- Born: 1876 Glasgow, Scotland
- Died: 6 November 1934 (aged 57–58) Dowanhill, Glasgow
- Citizenship: United Kingdom
- Education: University of Glasgow (BSc Eng, DSc 1908)
- Scientific career
- Fields: Mathematics Physics
- Workplaces: University of Glasgow

= James Gray (mathematician) =

Scottish mathematician and physicist

James Gordon Gray (1876 – 6 November 1934) was a Scottish mathematician and physicist.

==Life==

Grey was born in Glasgow in 1876, the third of eight children of Annie Gordon and Andrew Gray. He was educated at Friars Grammar School, in Bangor, Caernarvonshire, Wales, where his father was employed by the university.
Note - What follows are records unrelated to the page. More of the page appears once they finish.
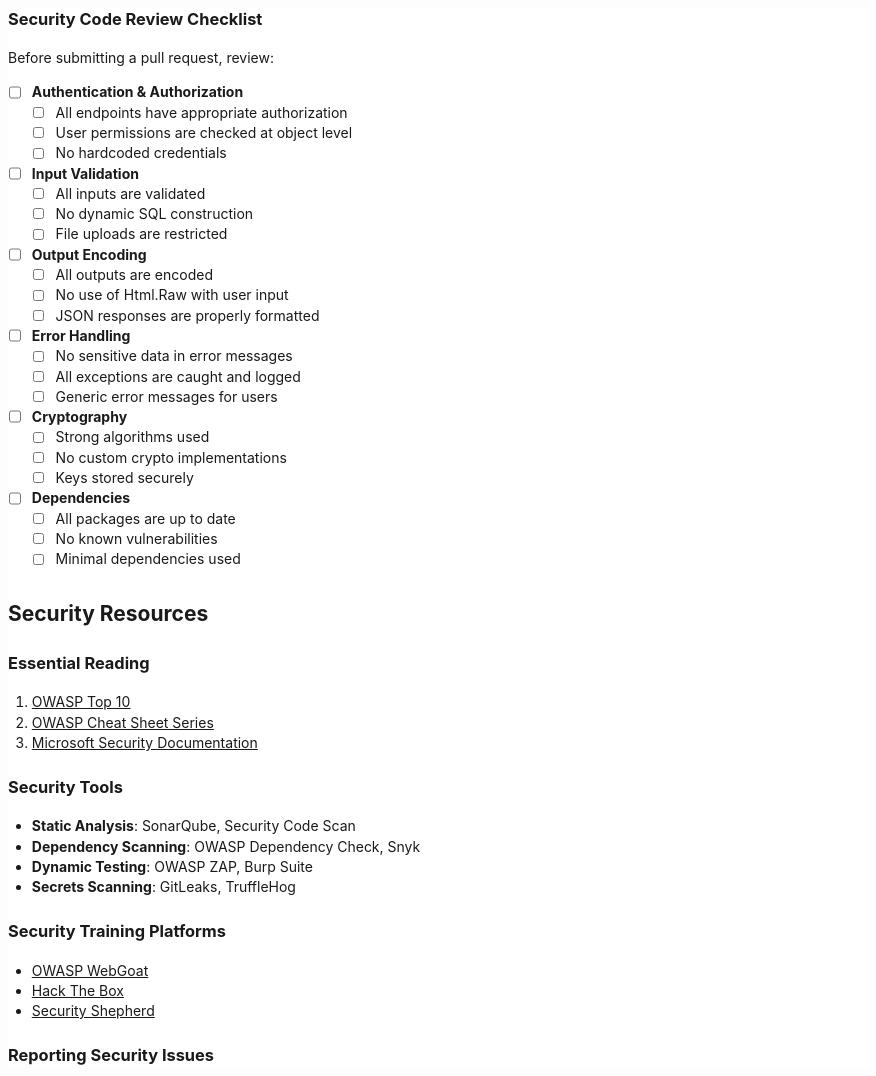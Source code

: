 ### Security Code Review Checklist

Before submitting a pull request, review:

- [ ] **Authentication & Authorization**
  - [ ] All endpoints have appropriate authorization
  - [ ] User permissions are checked at object level
  - [ ] No hardcoded credentials

- [ ] **Input Validation**
  - [ ] All inputs are validated
  - [ ] No dynamic SQL construction
  - [ ] File uploads are restricted

- [ ] **Output Encoding**
  - [ ] All outputs are encoded
  - [ ] No use of Html.Raw with user input
  - [ ] JSON responses are properly formatted

- [ ] **Error Handling**
  - [ ] No sensitive data in error messages
  - [ ] All exceptions are caught and logged
  - [ ] Generic error messages for users

- [ ] **Cryptography**
  - [ ] Strong algorithms used
  - [ ] No custom crypto implementations
  - [ ] Keys stored securely

- [ ] **Dependencies**
  - [ ] All packages are up to date
  - [ ] No known vulnerabilities
  - [ ] Minimal dependencies used

## Security Resources

### Essential Reading
1. [OWASP Top 10](https://owasp.org/www-project-top-ten/)
2. [OWASP Cheat Sheet Series](https://cheatsheetseries.owasp.org/)
3. [Microsoft Security Documentation](https://docs.microsoft.com/en-us/aspnet/core/security/)

### Security Tools
- **Static Analysis**: SonarQube, Security Code Scan
- **Dependency Scanning**: OWASP Dependency Check, Snyk
- **Dynamic Testing**: OWASP ZAP, Burp Suite
- **Secrets Scanning**: GitLeaks, TruffleHog

### Security Training Platforms
- [OWASP WebGoat](https://owasp.org/www-project-webgoat/)
- [Hack The Box](https://www.hackthebox.eu/)
- [Security Shepherd](https://owasp.org/www-project-security-shepherd/)

### Reporting Security Issues
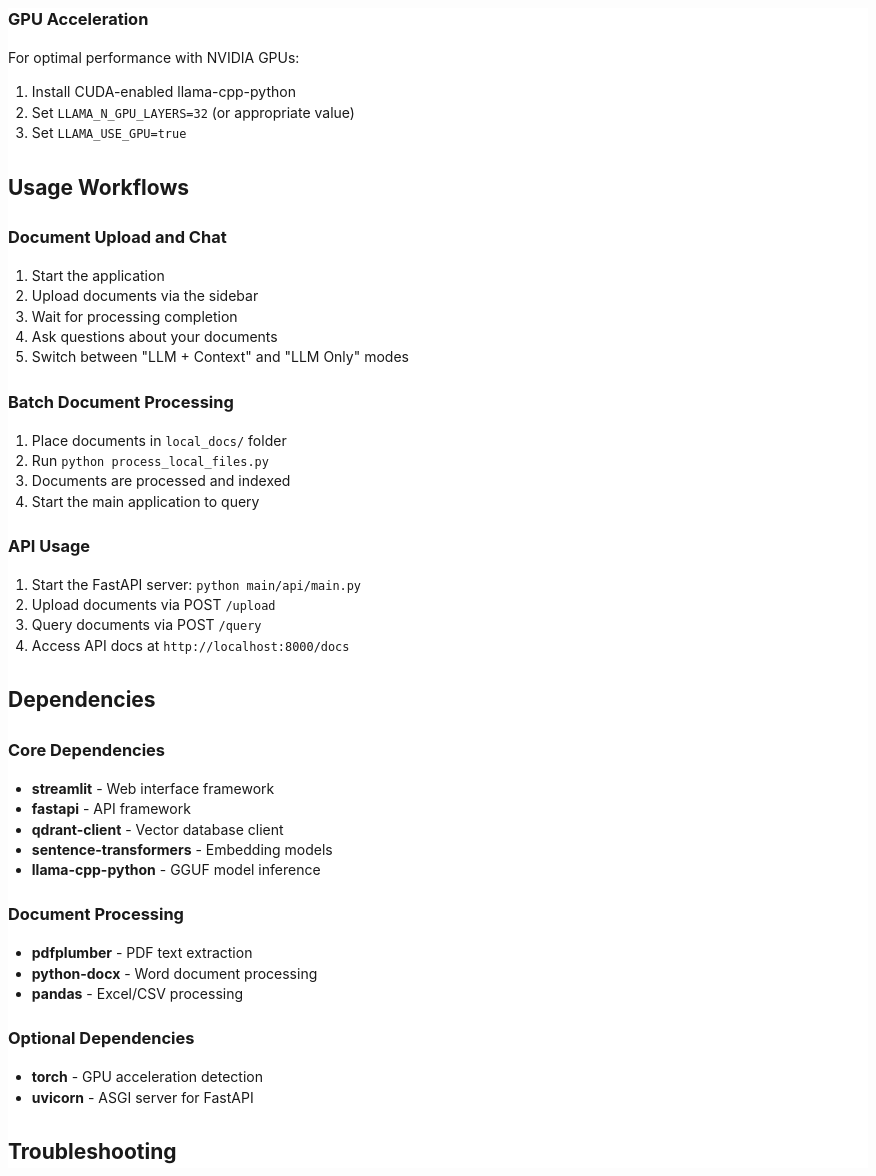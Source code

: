### GPU Acceleration

For optimal performance with NVIDIA GPUs:

1. Install CUDA-enabled llama-cpp-python
2. Set `LLAMA_N_GPU_LAYERS=32` (or appropriate value)
3. Set `LLAMA_USE_GPU=true`

## Usage Workflows

### Document Upload and Chat
1. Start the application
2. Upload documents via the sidebar
3. Wait for processing completion
4. Ask questions about your documents
5. Switch between "LLM + Context" and "LLM Only" modes

### Batch Document Processing
1. Place documents in `local_docs/` folder
2. Run `python process_local_files.py`
3. Documents are processed and indexed
4. Start the main application to query

### API Usage
1. Start the FastAPI server: `python main/api/main.py`
2. Upload documents via POST `/upload`
3. Query documents via POST `/query`
4. Access API docs at `http://localhost:8000/docs`

## Dependencies

### Core Dependencies
- **streamlit** - Web interface framework
- **fastapi** - API framework
- **qdrant-client** - Vector database client
- **sentence-transformers** - Embedding models
- **llama-cpp-python** - GGUF model inference

### Document Processing
- **pdfplumber** - PDF text extraction
- **python-docx** - Word document processing
- **pandas** - Excel/CSV processing

### Optional Dependencies
- **torch** - GPU acceleration detection
- **uvicorn** - ASGI server for FastAPI

## Troubleshooting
He attended the University College of North Wales until 1899, when his father and family moved back to Glasgow.

He studied engineering at the University of Glasgow, graduating with a BScEng. From 1904, he was employed at a physics lecturer at the university, and received a doctorate (DSc) in 1908. During World War I he assisted with naval and aerial defence.

From 1920 to 1934 he was professor of applied physics at the University of Glasgow.

In 1909 he was elected a fellow of the Royal Society of Edinburgh. His proposers were his father, Andrew Gray, William Jack, Cargill Gilston Knott and George Chrystal.

He died in Dowanhill in Glasgow on 6 November 1934.